Dataset entries
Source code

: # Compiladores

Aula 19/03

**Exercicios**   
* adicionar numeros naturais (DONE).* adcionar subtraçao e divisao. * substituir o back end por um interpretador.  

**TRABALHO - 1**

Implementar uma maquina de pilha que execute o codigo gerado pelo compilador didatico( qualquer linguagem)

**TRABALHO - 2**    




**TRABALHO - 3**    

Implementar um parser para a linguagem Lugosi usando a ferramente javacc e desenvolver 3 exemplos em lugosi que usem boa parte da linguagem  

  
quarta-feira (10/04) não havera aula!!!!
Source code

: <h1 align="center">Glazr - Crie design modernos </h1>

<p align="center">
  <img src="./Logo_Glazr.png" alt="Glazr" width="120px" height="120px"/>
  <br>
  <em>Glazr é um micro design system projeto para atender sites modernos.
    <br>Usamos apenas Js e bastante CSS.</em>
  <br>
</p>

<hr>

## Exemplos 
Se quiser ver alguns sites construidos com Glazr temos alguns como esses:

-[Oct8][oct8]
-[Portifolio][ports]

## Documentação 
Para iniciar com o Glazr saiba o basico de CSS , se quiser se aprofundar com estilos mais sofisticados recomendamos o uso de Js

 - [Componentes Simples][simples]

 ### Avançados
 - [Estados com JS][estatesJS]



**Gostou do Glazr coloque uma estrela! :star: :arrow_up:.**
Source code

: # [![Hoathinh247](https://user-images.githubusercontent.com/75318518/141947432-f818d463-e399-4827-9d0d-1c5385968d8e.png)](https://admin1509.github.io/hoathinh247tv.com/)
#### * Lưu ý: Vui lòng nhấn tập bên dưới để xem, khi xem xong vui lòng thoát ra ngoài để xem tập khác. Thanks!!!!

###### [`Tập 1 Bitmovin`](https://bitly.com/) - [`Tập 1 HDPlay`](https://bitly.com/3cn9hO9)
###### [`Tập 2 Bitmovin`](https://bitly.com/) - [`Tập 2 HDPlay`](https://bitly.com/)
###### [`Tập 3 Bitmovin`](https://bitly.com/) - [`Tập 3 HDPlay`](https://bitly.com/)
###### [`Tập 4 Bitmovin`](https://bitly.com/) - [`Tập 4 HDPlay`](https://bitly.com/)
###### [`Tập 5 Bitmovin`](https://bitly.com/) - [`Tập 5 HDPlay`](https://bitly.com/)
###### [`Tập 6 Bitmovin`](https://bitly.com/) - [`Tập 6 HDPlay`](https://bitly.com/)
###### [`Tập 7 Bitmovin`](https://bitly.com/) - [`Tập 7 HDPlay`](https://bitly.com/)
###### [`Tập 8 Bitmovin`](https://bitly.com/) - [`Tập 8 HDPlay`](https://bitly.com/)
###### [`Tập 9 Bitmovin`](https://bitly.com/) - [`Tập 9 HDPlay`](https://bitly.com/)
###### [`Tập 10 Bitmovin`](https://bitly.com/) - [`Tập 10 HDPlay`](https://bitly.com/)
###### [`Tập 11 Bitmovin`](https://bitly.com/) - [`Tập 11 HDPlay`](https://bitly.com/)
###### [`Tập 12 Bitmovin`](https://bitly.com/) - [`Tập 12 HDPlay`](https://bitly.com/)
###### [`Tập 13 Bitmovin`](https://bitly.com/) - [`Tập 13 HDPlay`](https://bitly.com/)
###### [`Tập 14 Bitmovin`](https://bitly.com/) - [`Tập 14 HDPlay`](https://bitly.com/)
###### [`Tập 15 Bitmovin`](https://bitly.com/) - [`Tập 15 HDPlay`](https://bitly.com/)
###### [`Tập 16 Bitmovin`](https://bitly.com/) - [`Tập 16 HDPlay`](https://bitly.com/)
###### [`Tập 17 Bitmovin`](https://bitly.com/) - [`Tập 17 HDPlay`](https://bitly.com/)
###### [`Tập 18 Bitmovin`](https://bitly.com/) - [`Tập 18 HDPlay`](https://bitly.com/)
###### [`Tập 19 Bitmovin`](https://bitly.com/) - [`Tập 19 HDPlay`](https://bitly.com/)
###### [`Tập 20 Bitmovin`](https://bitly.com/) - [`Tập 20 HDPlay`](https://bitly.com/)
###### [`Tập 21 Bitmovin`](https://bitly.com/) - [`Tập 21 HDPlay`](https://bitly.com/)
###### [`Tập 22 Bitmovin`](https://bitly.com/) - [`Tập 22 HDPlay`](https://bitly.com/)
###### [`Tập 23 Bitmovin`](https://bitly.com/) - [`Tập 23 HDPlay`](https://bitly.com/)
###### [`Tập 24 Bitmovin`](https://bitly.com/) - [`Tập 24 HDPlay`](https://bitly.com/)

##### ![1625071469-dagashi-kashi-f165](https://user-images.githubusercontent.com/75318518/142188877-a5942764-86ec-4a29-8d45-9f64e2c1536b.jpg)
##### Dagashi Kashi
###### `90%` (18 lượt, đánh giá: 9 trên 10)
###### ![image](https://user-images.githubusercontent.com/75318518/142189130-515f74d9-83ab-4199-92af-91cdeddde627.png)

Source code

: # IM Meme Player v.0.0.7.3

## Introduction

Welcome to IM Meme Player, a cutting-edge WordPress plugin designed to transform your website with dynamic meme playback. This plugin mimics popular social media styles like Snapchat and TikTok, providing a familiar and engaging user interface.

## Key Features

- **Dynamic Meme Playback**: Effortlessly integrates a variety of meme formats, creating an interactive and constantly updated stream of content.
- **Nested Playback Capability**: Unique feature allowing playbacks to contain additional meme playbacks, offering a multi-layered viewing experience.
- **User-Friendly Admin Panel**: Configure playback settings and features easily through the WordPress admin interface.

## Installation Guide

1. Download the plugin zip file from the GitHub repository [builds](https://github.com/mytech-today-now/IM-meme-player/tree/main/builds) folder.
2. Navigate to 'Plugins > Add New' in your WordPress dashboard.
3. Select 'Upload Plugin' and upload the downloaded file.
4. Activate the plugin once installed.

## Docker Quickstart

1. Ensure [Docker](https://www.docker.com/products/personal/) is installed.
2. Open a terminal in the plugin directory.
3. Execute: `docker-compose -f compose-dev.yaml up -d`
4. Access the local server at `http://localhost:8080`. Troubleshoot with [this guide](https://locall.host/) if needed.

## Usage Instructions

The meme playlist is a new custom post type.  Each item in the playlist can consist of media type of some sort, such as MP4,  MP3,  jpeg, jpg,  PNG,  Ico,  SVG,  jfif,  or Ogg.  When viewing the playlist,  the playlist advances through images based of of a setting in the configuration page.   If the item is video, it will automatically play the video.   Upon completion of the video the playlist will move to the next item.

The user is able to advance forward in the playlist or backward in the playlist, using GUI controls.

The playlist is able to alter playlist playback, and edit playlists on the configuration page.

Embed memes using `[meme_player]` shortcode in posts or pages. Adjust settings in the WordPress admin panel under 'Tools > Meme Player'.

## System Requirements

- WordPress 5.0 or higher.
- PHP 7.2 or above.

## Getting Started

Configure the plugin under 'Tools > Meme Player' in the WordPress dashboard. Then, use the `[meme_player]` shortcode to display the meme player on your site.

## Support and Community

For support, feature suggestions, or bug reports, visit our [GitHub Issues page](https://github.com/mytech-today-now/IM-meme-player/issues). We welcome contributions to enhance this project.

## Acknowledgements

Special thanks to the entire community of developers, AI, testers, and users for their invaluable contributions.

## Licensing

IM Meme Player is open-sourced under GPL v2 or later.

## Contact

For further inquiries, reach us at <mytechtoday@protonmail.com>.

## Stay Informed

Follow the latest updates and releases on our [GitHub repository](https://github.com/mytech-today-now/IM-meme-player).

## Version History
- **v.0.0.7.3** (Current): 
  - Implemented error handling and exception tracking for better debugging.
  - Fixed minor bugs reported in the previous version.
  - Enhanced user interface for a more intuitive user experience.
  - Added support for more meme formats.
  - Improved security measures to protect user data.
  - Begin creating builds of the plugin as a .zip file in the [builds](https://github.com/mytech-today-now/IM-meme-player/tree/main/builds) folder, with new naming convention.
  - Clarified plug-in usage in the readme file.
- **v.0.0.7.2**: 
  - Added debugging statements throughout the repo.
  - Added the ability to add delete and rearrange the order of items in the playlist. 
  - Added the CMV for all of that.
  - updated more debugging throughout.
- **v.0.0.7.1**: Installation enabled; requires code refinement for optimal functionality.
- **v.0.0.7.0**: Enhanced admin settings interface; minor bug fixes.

◆ Problem requirements:
Using the records above, list each line that includes "modernos".

◆ Solution:
: <h1 align="center">Glazr - Crie design modernos </h1>
  <em>Glazr é um micro design system projeto para atender sites modernos.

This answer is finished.